__The problem__: Search the records for the word "properties" and report each line that has it.

Given entries Block Start

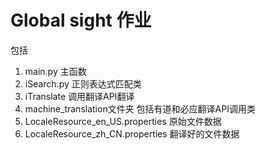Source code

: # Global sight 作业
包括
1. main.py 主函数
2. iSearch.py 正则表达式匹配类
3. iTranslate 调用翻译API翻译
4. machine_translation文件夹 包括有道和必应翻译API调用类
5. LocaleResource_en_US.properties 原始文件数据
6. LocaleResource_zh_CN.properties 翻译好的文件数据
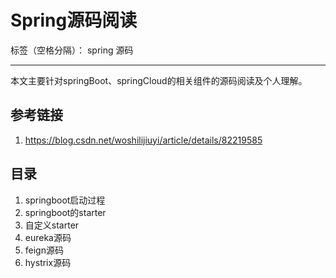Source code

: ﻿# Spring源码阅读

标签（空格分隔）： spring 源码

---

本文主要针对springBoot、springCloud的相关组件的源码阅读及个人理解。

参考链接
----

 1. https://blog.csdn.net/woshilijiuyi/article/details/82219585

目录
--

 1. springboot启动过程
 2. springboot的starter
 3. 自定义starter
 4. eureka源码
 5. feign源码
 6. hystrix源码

Given entries Block End
Given entries Block Start

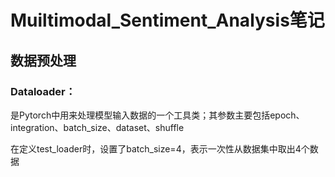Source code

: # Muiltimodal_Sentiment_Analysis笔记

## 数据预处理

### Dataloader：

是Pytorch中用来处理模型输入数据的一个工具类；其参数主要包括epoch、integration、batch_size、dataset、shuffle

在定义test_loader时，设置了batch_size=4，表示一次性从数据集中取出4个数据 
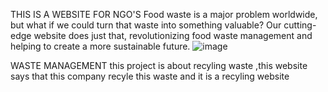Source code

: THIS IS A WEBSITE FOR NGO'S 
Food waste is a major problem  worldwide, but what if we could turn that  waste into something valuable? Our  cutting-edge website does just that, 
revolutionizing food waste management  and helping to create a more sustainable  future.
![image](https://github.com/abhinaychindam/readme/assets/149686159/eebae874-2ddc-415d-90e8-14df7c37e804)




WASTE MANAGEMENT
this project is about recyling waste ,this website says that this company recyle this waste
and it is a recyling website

Given entries Block End

__Response area__:
5. LocaleResource_en_US.properties 原始文件数据
6. LocaleResource_zh_CN.properties 翻译好的文件数据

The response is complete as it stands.